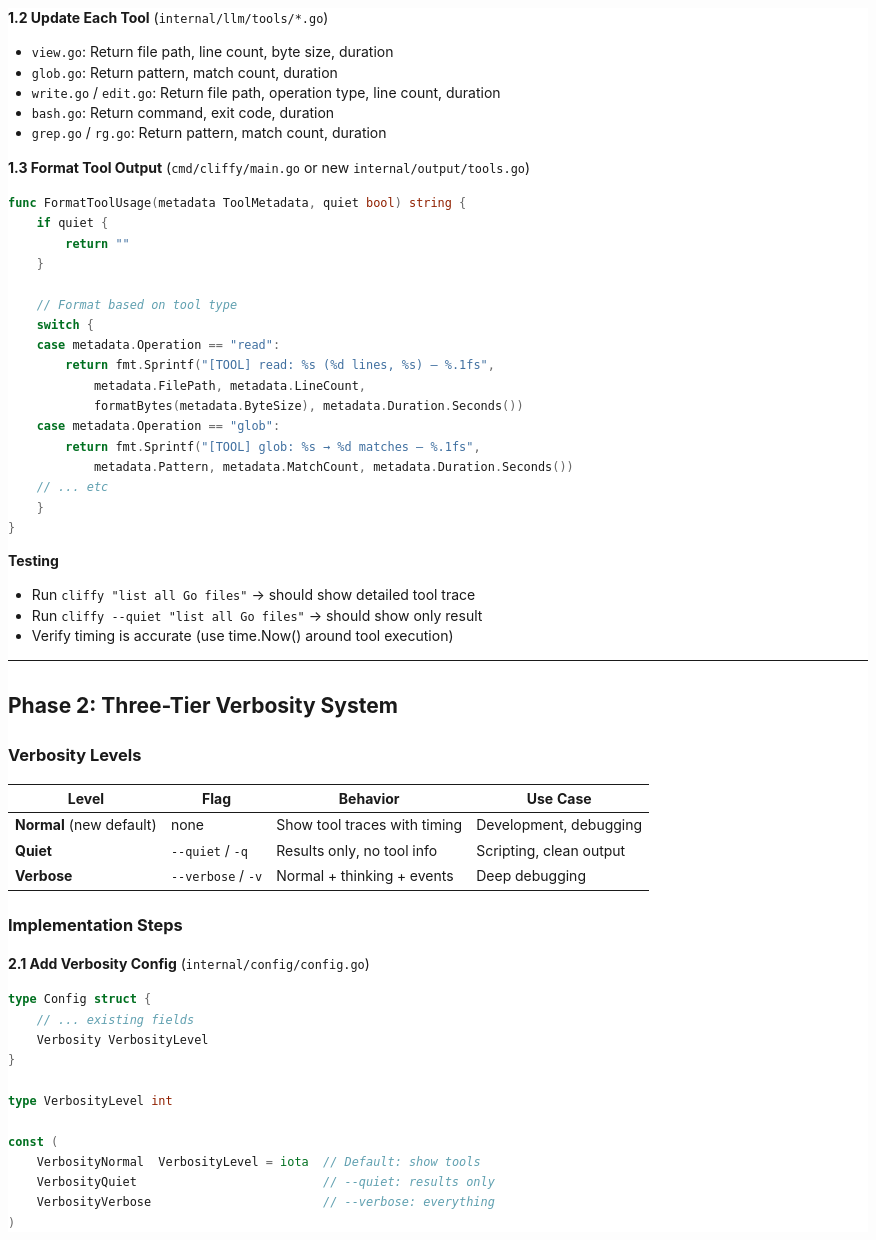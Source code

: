 **1.2 Update Each Tool** (`internal/llm/tools/*.go`)
- `view.go`: Return file path, line count, byte size, duration
- `glob.go`: Return pattern, match count, duration
- `write.go` / `edit.go`: Return file path, operation type, line count, duration
- `bash.go`: Return command, exit code, duration
- `grep.go` / `rg.go`: Return pattern, match count, duration

**1.3 Format Tool Output** (`cmd/cliffy/main.go` or new `internal/output/tools.go`)
```go
func FormatToolUsage(metadata ToolMetadata, quiet bool) string {
    if quiet {
        return ""
    }

    // Format based on tool type
    switch {
    case metadata.Operation == "read":
        return fmt.Sprintf("[TOOL] read: %s (%d lines, %s) — %.1fs",
            metadata.FilePath, metadata.LineCount,
            formatBytes(metadata.ByteSize), metadata.Duration.Seconds())
    case metadata.Operation == "glob":
        return fmt.Sprintf("[TOOL] glob: %s → %d matches — %.1fs",
            metadata.Pattern, metadata.MatchCount, metadata.Duration.Seconds())
    // ... etc
    }
}
```

**Testing**
- Run `cliffy "list all Go files"` → should show detailed tool trace
- Run `cliffy --quiet "list all Go files"` → should show only result
- Verify timing is accurate (use time.Now() around tool execution)

---

## Phase 2: Three-Tier Verbosity System

### Verbosity Levels

| Level | Flag | Behavior | Use Case |
|-------|------|----------|----------|
| **Normal** (new default) | none | Show tool traces with timing | Development, debugging |
| **Quiet** | `--quiet` / `-q` | Results only, no tool info | Scripting, clean output |
| **Verbose** | `--verbose` / `-v` | Normal + thinking + events | Deep debugging |

### Implementation Steps

**2.1 Add Verbosity Config** (`internal/config/config.go`)
```go
type Config struct {
    // ... existing fields
    Verbosity VerbosityLevel
}

type VerbosityLevel int

const (
    VerbosityNormal  VerbosityLevel = iota  // Default: show tools
    VerbosityQuiet                          // --quiet: results only
    VerbosityVerbose                        // --verbose: everything
)
```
□ □ □ □ □ □ □
▶ Required work:
Only the text of the records above is to be reproduced, exactly as given; the pictures are dropped.

▶ Result:
Source code

: **1.2 Update Each Tool** (`internal/llm/tools/*.go`)
- `view.go`: Return file path, line count, byte size, duration
- `glob.go`: Return pattern, match count, duration
- `write.go` / `edit.go`: Return file path, operation type, line count, duration
- `bash.go`: Return command, exit code, duration
- `grep.go` / `rg.go`: Return pattern, match count, duration

**1.3 Format Tool Output** (`cmd/cliffy/main.go` or new `internal/output/tools.go`)
```go
func FormatToolUsage(metadata ToolMetadata, quiet bool) string {
    if quiet {
        return ""
    }

    // Format based on tool type
    switch {
    case metadata.Operation == "read":
        return fmt.Sprintf("[TOOL] read: %s (%d lines, %s) — %.1fs",
            metadata.FilePath, metadata.LineCount,
            formatBytes(metadata.ByteSize), metadata.Duration.Seconds())
    case metadata.Operation == "glob":
        return fmt.Sprintf("[TOOL] glob: %s → %d matches — %.1fs",
            metadata.Pattern, metadata.MatchCount, metadata.Duration.Seconds())
    // ... etc
    }
}
```

**Testing**
- Run `cliffy "list all Go files"` → should show detailed tool trace
- Run `cliffy --quiet "list all Go files"` → should show only result
- Verify timing is accurate (use time.Now() around tool execution)

---

## Phase 2: Three-Tier Verbosity System

### Verbosity Levels

| Level | Flag | Behavior | Use Case |
|-------|------|----------|----------|
| **Normal** (new default) | none | Show tool traces with timing | Development, debugging |
| **Quiet** | `--quiet` / `-q` | Results only, no tool info | Scripting, clean output |
| **Verbose** | `--verbose` / `-v` | Normal + thinking + events | Deep debugging |

### Implementation Steps

**2.1 Add Verbosity Config** (`internal/config/config.go`)
```go
type Config struct {
    // ... existing fields
    Verbosity VerbosityLevel
}

type VerbosityLevel int

const (
    VerbosityNormal  VerbosityLevel = iota  // Default: show tools
    VerbosityQuiet                          // --quiet: results only
    VerbosityVerbose                        // --verbose: everything
)
```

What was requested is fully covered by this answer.